▸ **What to work on**
The response must contain every line from the records below that has "leurs".

▸ **Stored entries**

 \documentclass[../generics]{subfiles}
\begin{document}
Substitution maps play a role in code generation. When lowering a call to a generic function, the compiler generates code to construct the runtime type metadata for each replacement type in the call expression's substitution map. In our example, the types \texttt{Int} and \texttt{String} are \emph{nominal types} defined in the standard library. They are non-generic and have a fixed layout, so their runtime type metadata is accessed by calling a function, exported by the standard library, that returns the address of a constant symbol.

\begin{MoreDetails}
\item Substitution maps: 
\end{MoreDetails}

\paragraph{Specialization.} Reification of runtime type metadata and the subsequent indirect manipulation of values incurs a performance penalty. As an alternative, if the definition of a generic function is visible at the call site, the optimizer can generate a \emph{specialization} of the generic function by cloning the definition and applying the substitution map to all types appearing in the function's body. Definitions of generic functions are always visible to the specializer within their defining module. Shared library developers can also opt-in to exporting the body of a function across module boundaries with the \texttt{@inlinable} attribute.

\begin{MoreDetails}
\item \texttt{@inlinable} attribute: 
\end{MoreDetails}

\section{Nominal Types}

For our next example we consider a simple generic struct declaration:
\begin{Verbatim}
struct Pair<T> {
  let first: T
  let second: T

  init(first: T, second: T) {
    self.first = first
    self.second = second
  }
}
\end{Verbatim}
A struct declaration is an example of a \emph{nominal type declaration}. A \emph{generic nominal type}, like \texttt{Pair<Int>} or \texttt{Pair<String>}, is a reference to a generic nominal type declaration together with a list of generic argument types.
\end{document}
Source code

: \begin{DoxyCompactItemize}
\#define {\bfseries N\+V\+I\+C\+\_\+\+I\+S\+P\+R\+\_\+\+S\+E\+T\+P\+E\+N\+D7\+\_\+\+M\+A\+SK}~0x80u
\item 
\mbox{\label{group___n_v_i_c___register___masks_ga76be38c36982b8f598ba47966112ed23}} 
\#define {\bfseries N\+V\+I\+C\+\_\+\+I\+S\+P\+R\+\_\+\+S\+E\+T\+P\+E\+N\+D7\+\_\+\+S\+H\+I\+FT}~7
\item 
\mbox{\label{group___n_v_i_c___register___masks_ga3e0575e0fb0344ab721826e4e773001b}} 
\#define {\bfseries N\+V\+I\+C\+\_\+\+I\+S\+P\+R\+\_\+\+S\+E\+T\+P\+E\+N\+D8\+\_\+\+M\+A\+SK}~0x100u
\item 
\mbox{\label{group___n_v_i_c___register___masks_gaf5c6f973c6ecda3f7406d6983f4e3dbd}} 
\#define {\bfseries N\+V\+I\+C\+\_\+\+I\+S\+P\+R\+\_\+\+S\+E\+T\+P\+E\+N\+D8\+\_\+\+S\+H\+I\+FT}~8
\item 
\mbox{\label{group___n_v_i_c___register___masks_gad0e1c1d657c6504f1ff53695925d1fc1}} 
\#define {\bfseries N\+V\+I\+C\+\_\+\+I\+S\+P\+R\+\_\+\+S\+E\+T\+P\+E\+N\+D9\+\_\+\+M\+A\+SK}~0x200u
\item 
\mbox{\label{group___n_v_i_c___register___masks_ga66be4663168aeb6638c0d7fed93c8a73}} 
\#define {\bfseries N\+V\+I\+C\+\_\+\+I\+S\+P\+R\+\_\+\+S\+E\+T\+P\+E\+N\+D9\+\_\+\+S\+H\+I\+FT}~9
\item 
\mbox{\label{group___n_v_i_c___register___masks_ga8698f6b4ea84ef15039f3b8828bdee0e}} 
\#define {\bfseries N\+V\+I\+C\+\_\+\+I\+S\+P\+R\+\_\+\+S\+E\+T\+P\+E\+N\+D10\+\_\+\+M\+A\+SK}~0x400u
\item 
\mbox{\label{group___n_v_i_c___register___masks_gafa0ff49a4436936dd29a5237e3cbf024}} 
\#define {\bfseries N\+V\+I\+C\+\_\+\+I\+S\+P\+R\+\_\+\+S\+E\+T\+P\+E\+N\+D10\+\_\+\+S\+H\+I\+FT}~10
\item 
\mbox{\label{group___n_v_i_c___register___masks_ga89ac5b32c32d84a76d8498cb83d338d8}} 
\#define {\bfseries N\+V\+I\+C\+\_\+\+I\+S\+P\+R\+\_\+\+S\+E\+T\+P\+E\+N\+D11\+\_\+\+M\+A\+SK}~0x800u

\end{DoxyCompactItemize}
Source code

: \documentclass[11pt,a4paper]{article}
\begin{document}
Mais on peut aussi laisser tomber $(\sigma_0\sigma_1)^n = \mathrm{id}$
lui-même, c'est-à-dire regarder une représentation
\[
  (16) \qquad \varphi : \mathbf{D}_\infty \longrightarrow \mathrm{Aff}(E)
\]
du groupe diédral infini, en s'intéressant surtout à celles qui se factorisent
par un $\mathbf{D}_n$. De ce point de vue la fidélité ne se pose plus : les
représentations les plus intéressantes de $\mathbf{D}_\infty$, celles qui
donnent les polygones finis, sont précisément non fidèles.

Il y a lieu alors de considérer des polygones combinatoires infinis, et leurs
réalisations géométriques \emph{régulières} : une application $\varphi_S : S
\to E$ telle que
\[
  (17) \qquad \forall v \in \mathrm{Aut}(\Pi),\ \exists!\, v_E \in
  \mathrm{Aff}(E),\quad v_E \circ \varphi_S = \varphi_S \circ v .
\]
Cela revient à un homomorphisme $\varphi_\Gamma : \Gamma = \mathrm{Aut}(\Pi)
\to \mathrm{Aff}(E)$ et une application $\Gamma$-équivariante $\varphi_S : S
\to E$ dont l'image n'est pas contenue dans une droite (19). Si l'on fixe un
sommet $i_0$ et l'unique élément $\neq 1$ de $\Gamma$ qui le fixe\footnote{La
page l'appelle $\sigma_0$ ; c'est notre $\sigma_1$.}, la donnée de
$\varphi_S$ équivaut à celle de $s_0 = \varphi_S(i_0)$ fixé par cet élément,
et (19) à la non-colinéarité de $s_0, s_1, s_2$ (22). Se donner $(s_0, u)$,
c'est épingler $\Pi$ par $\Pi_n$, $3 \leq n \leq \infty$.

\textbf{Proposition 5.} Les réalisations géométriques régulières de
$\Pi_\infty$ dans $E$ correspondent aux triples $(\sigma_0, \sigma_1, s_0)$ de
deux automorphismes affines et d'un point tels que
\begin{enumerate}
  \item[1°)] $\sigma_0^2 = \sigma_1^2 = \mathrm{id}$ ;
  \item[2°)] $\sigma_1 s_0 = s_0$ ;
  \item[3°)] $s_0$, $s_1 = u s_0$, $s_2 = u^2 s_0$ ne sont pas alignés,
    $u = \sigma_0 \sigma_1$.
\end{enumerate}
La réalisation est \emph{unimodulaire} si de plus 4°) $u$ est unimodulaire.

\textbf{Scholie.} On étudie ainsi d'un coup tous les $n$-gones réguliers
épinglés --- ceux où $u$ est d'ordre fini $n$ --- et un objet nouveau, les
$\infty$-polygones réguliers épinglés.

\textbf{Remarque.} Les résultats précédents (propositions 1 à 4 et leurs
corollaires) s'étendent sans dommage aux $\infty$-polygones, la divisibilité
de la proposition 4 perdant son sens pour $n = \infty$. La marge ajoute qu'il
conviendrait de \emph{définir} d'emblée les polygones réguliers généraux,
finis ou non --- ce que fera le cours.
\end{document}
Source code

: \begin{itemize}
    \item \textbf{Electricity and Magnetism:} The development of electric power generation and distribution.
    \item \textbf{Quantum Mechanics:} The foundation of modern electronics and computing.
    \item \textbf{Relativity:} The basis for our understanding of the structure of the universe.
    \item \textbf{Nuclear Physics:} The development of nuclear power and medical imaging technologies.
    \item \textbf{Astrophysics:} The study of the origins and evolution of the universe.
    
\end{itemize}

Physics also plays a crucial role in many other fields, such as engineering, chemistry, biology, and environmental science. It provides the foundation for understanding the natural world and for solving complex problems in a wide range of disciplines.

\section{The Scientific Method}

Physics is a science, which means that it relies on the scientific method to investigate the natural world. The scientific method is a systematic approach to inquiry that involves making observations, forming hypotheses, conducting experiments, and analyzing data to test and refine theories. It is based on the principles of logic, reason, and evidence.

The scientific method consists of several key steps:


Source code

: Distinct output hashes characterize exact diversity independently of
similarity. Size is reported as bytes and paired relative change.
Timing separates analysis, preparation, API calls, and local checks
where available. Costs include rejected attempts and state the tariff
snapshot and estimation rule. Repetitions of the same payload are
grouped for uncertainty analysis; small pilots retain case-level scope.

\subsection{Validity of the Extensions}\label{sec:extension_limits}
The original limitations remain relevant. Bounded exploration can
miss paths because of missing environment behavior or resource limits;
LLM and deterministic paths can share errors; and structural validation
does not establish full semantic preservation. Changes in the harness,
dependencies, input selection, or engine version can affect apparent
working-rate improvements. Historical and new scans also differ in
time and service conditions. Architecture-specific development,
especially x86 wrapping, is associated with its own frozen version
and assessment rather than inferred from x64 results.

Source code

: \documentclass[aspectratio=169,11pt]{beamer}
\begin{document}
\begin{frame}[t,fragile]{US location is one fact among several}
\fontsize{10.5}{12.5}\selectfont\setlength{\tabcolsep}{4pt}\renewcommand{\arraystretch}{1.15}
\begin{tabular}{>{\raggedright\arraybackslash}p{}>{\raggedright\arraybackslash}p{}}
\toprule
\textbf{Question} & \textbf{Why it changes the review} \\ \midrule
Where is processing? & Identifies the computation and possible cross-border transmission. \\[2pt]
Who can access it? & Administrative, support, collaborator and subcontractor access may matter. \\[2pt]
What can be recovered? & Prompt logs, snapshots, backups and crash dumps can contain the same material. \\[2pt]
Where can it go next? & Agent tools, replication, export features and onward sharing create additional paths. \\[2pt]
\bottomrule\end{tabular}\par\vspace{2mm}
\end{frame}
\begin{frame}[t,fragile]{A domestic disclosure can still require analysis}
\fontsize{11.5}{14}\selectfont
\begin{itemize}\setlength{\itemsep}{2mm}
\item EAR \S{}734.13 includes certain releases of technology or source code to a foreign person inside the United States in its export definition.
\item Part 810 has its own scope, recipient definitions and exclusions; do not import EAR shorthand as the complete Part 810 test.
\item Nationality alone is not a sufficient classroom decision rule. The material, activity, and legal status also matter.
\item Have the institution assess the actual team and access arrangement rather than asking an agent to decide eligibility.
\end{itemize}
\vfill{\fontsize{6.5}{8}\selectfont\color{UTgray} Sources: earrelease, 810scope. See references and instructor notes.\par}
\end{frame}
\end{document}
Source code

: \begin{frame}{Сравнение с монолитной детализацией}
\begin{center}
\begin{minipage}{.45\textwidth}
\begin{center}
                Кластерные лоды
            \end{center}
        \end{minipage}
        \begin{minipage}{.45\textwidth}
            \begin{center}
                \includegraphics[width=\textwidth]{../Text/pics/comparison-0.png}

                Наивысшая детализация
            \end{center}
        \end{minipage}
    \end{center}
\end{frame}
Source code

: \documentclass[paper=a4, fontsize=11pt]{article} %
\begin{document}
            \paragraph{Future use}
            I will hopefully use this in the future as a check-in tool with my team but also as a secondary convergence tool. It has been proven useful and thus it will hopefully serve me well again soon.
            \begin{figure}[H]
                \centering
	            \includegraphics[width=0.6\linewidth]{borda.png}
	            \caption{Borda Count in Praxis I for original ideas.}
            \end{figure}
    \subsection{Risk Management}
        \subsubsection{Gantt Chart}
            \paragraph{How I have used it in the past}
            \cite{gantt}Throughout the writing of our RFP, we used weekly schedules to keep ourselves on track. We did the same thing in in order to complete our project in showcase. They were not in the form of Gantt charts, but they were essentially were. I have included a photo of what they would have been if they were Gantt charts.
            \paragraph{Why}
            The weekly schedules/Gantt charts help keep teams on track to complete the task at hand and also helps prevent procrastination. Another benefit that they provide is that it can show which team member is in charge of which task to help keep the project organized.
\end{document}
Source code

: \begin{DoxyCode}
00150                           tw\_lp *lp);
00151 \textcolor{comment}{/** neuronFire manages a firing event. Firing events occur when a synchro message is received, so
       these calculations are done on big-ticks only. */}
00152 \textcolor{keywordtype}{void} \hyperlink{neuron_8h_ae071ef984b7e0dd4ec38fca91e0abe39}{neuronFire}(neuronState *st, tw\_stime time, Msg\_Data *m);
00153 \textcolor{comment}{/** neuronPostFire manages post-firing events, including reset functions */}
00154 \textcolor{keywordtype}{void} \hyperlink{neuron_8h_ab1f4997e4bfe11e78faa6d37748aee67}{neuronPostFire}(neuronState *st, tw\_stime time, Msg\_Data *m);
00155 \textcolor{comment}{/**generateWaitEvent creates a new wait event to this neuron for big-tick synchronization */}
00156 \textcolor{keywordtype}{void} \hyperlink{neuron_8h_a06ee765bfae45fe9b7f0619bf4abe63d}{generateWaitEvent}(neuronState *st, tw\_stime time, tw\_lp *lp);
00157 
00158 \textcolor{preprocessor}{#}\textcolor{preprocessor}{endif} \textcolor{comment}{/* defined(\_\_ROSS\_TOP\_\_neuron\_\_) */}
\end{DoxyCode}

▸ **Answer below**
Il y a lieu alors de considérer des polygones combinatoires infinis, et leurs
\textbf{Remarque.} Les résultats précédents (propositions 1 à 4 et leurs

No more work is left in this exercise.